"I want to do everything."
A succinct answer to a question about life goals resulted in a once-in-a-lifetime opportunity for actress Di Quon. Back in 1994, Prince sent out an ad recruiting women for "The Most Beautiful Girl in the World" music video. The submission process required Di Quon to record a video about her dreams, so she enlisted the help of a friend.
"It was three minutes of me just directly talking into the camera," Di Quon said in a recent phone interview. "I said, 'You asked me what I wanted to do, and I'd like to do everything.'"
Di Quon transferred the footage to a VHS tape and sent it to Prince's team. They called her, but had a puzzling question.
"They're like, 'Hi. The Artist would like to know if you're in one of these commercials or shows,'" Di Quon recalled. "And I was like, 'Commercials or shows?' And they said, 'Yeah, we have six hours of video and we can't find you.'"
Di Quon realized she'd taped the wrong footage and explained her mistake. But Prince requested she come to Paisley Park studios to film the video anyway.
"When I got to the set, he said, 'So you want to do everything? ... I think I have something for you,'" Di Quon said.
While the other actresses in the video portray women seeing themselves depicted in their dream roles on a large screen--wife, mother, comedian, singer, etc.--Di Quon is shown off to the side, or assisting the women. But hers is one of the first faces shown when the video starts.
|Click here to watch the video.|
And because she was in multiple scenes, she never really left the set like most of the other women.
"They would get to go to his club [Glam Slam] or they would go have dinner," she said.

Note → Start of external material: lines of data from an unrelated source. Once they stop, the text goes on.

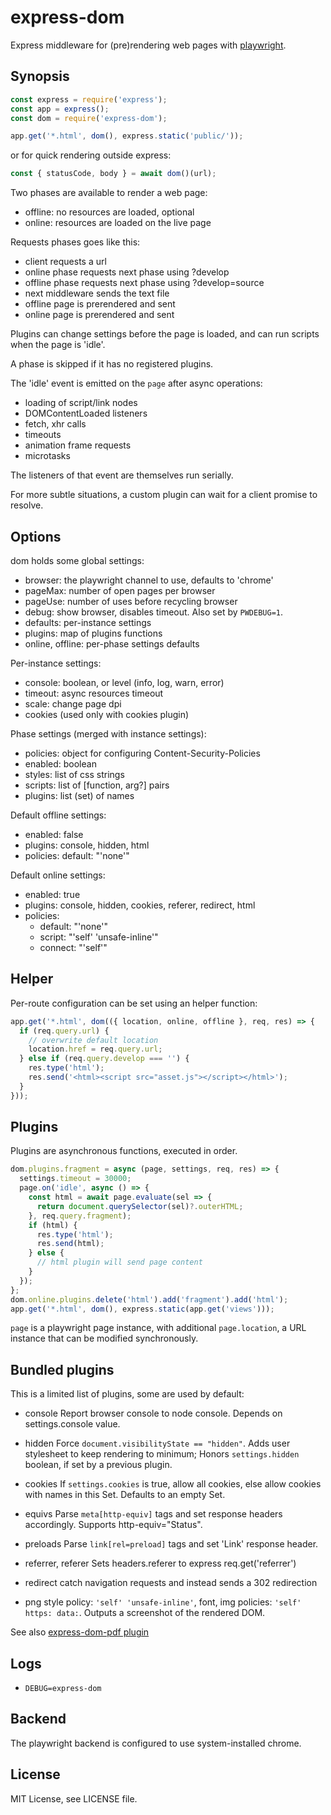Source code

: # express-dom

Express middleware for (pre)rendering web pages with [playwright](https://playwright.dev/docs/api/).

## Synopsis

```js
const express = require('express');
const app = express();
const dom = require('express-dom');

app.get('*.html', dom(), express.static('public/'));
```

or for quick rendering outside express:

```js
const { statusCode, body } = await dom()(url);
```

Two phases are available to render a web page:

- offline: no resources are loaded, optional
- online: resources are loaded on the live page

Requests phases goes like this:

- client requests a url
- online phase requests next phase using ?develop
- offline phase requests next phase using ?develop=source
- next middleware sends the text file
- offline page is prerendered and sent
- online page is prerendered and sent

Plugins can change settings before the page is loaded,
and can run scripts when the page is 'idle'.

A phase is skipped if it has no registered plugins.

The 'idle' event is emitted on the `page` after async operations:

- loading of script/link nodes
- DOMContentLoaded listeners
- fetch, xhr calls
- timeouts
- animation frame requests
- microtasks

The listeners of that event are themselves run serially.

For more subtle situations, a custom plugin can wait for a client promise to resolve.

## Options

dom holds some global settings:

- browser: the playwright channel to use, defaults to 'chrome'
- pageMax: number of open pages per browser
- pageUse: number of uses before recycling browser
- debug: show browser, disables timeout. Also set by `PWDEBUG=1`.
- defaults: per-instance settings
- plugins: map of plugins functions
- online, offline: per-phase settings defaults

Per-instance settings:

- console: boolean, or level (info, log, warn, error)
- timeout: async resources timeout
- scale: change page dpi
- cookies (used only with cookies plugin)

Phase settings (merged with instance settings):

- policies: object for configuring Content-Security-Policies
- enabled: boolean
- styles: list of css strings
- scripts: list of [function, arg?] pairs
- plugins: list (set) of names

Default offline settings:

- enabled: false
- plugins: console, hidden, html
- policies: default: "'none'"

Default online settings:

- enabled: true
- plugins: console, hidden, cookies, referer, redirect, html
- policies:
  - default: "'none'"
  - script: "'self' 'unsafe-inline'"
  - connect: "'self'"

## Helper

Per-route configuration can be set using an helper function:

```js
app.get('*.html', dom(({ location, online, offline }, req, res) => {
  if (req.query.url) {
    // overwrite default location
    location.href = req.query.url;
  } else if (req.query.develop === '') {
    res.type('html');
    res.send('<html><script src="asset.js"></script></html>');
  }
}));
```

## Plugins

Plugins are asynchronous functions, executed in order.

```js
dom.plugins.fragment = async (page, settings, req, res) => {
  settings.timeout = 30000;
  page.on('idle', async () => {
    const html = await page.evaluate(sel => {
      return document.querySelector(sel)?.outerHTML;
    }, req.query.fragment);
    if (html) {
      res.type('html');
      res.send(html);
    } else {
      // html plugin will send page content
    }
  });
};
dom.online.plugins.delete('html').add('fragment').add('html');
app.get('*.html', dom(), express.static(app.get('views')));
```

`page` is a playwright page instance, with additional
`page.location`, a URL instance that can be modified
synchronously.

## Bundled plugins

This is a limited list of plugins, some are used by default:

- console
  Report browser console to node console.
  Depends on settings.console value.

- hidden
  Force `document.visibilityState == "hidden"`.
  Adds user stylesheet to keep rendering to minimum;
  Honors `settings.hidden` boolean, if set by a previous plugin.

- cookies
  If `settings.cookies` is true, allow all cookies,
  else allow cookies with names in this Set.
  Defaults to an empty Set.

- equivs
  Parse `meta[http-equiv]` tags and set response headers accordingly.
  Supports http-equiv="Status".

- preloads
  Parse `link[rel=preload]` tags and set 'Link' response header.

- referrer, referer
  Sets headers.referer to express req.get('referrer')

- redirect
  catch navigation requests and instead sends a 302 redirection

- png
  style policy: `'self' 'unsafe-inline'`,
  font, img policies: `'self' https: data:`.
  Outputs a screenshot of the rendered DOM.

See also
[express-dom-pdf plugin](https://github.com/kapouer/express-dom-pdf)

## Logs

- `DEBUG=express-dom`

## Backend

The playwright backend is configured to use system-installed chrome.

## License

MIT License, see LICENSE file.
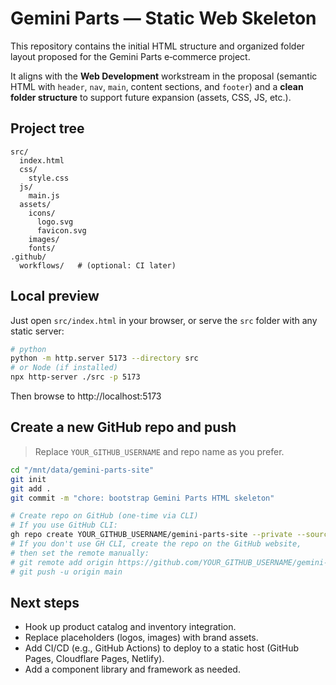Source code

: # Gemini Parts — Static Web Skeleton

This repository contains the initial HTML structure and organized folder layout proposed for the Gemini Parts e‑commerce project.

It aligns with the **Web Development** workstream in the proposal (semantic HTML with `header`, `nav`, `main`, content sections, and `footer`) and a **clean folder structure** to support future expansion (assets, CSS, JS, etc.).

## Project tree

```
src/
  index.html
  css/
    style.css
  js/
    main.js
  assets/
    icons/
      logo.svg
      favicon.svg
    images/
    fonts/
.github/
  workflows/   # (optional: CI later)
```

## Local preview

Just open `src/index.html` in your browser, or serve the `src` folder with any static server:

```bash
# python
python -m http.server 5173 --directory src
# or Node (if installed)
npx http-server ./src -p 5173
```

Then browse to http://localhost:5173

## Create a new GitHub repo and push

> Replace `YOUR_GITHUB_USERNAME` and repo name as you prefer.

```bash
cd "/mnt/data/gemini-parts-site"
git init
git add .
git commit -m "chore: bootstrap Gemini Parts HTML skeleton"

# Create repo on GitHub (one-time via CLI)
# If you use GitHub CLI:
gh repo create YOUR_GITHUB_USERNAME/gemini-parts-site --private --source=. --remote=origin --push
# If you don't use GH CLI, create the repo on the GitHub website,
# then set the remote manually:
# git remote add origin https://github.com/YOUR_GITHUB_USERNAME/gemini-parts-site.git
# git push -u origin main
```

## Next steps

- Hook up product catalog and inventory integration.
- Replace placeholders (logos, images) with brand assets.
- Add CI/CD (e.g., GitHub Actions) to deploy to a static host (GitHub Pages, Cloudflare Pages, Netlify).
- Add a component library and framework as needed.
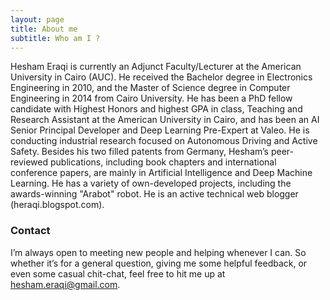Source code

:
 ```yaml
---
layout: page
title: About me
subtitle: Who am I ?
---
```


Hesham Eraqi is currently an Adjunct Faculty/Lecturer at the American University in Cairo (AUC). He received the Bachelor degree in Electronics Engineering in 2010, and the Master of Science degree in Computer Engineering in 2014 from Cairo University. He has been a PhD fellow candidate with Highest Honors and highest GPA in class, Teaching and Research Assistant at the American University in Cairo, and has been an AI Senior Principal Developer and Deep Learning Pre-Expert at Valeo. 
He is conducting industrial research focused on Autonomous Driving and Active Safety. Besides his two filled patents from Germany, Hesham’s peer-reviewed publications, including book chapters and international conference papers, are mainly in Artificial Intelligence and Deep Machine Learning. He has a variety of own-developed projects, including the awards-winning "Arabot" robot. He is an active technical web blogger (heraqi.blogspot.com).

### Contact

I’m always open to meeting new people and helping whenever I can. So whether it’s for a general question, giving me some helpful feedback, or even some casual chit-chat, feel free to hit me up at hesham.eraqi@gmail.com.
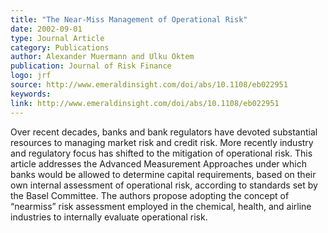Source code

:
 ```yaml
---
title: "The Near‐Miss Management of Operational Risk"
date: 2002-09-01
type: Journal Article
category: Publications
author: Alexander Muermann and Ulku Oktem
publication: Journal of Risk Finance
logo: jrf
source: http://www.emeraldinsight.com/doi/abs/10.1108/eb022951
keywords:
link: http://www.emeraldinsight.com/doi/abs/10.1108/eb022951 
---
```


Over recent decades, banks and bank regulators have devoted substantial resources to managing market risk and credit risk. More recently industry and regulatory focus has shifted to the mitigation of operational risk. This article addresses the Advanced Measurement Approaches under which banks would be allowed to determine capital requirements, based on their own internal assessment of operational risk, according to standards set by the Basel Committee. The authors propose adopting the concept of “nearmiss” risk assessment employed in the chemical, health, and airline industries to internally evaluate operational risk.
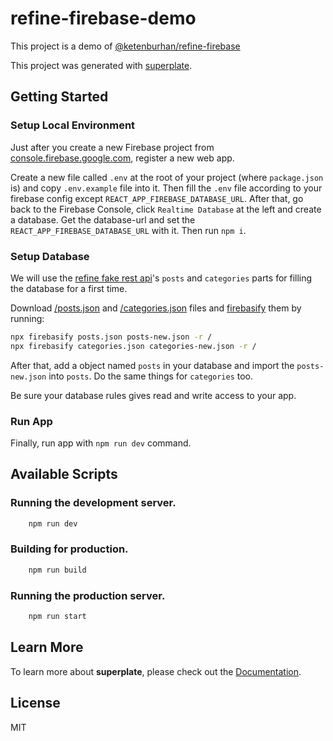 # refine-firebase-demo

This project is a demo of [@ketenburhan/refine-firebase](https://github.com/ketenburhan/refine-firebase)

This project was generated with [superplate](https://github.com/pankod/superplate).

## Getting Started

### Setup Local Environment

Just after you create a new Firebase project from [console.firebase.google.com](https://console.firebase.google.com), register a new web app.

Create a new file called `.env` at the root of your project (where `package.json` is) and copy `.env.example` file into it. Then fill the `.env` file according to your firebase config except `REACT_APP_FIREBASE_DATABASE_URL`. After that, go back to the Firebase Console, click `Realtime Database` at the left and create a database. Get the database-url and set the `REACT_APP_FIREBASE_DATABASE_URL` with it. Then run `npm i`.

### Setup Database

We will use the [refine fake rest api](https://api.fake-rest.refine.dev/)'s `posts` and `categories` parts for filling the database for a first time.

Download [/posts.json](https://api.fake-rest.refine.dev/posts) and [/categories.json](https://api.fake-rest.refine.dev/categories) files and [firebasify](https://github.com/ketenburhan/firebasify) them by running:
```sh
npx firebasify posts.json posts-new.json -r /
npx firebasify categories.json categories-new.json -r /
```
After that, add a object named `posts` in your database and import the `posts-new.json` into `posts`. Do the same things for `categories` too.

Be sure your database rules gives read and write access to your app.

### Run App

Finally, run app with `npm run dev` command.

## Available Scripts

### Running the development server.

```bash
    npm run dev
```

### Building for production.

```bash
    npm run build
```

### Running the production server.

```bash
    npm run start
```

## Learn More

To learn more about **superplate**, please check out the [Documentation](https://github.com/pankod/superplate).

## License

MIT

But the upside was spending time with Prince.
"He was a total gentleman," Di Quon said. "He always made sure you were comfortable."
He even showed her one of his new guitars.
"He's like, 'Do you want to see something?'" Di Quon said. "It was almost like a kid that had something new."
Months after the shoot, she and the rest of the cast were invited to a premiere party at Paisley Park that paled in comparison to the famous NYC nightclubs, like the Limelight and Club USA, where Di Quon would dance.
"His party was 10 steps above that," she said. "One room had tiles on the floor, and you would step on them and they would make sounds. ... [And] it would play back what you just programmed."
Afterwards, Di Quon ran into Prince a few times at a nightclub where she worked.
"He was just so kind," she said. "He has this very larger-than-life persona. ... [But] he was really one of the most normal, down-to-earth people when you're one-on-one with him. ... He was a really great human being and I wish that I had gotten to know him better."
While Prince was encouraging artists to create music independent of record labels, Di Quon went on to work for Sony Music, interacting with megastars like Celine Dion, Marc Anthony and Michael Jackson.
"I think that, because I had that experience with Prince, I was able to be a more capable person in the music industry," she said.
Her connection to Prince also helped her when she transitioned into acting.
"The initial credit of having been in this Prince video that everyone has seen was really meaningful in terms of getting my first shoots," she said.
Today, Di Quon has built an impressive resume of film and TV projects, including roles in "Maid in Manhattan," "Grown Ups" and "Kevin Can Wait." She recently wrapped an indie film, "Soulmate(s)."
Also a wife and mother, Di Quon realized she achieved her goal of doing "everything," as she told Prince 25 years ago.
"I look back and I'm like, 'Wow, I actually did a lot of those things [shown in the video] and I'm still creating the path,'" she said.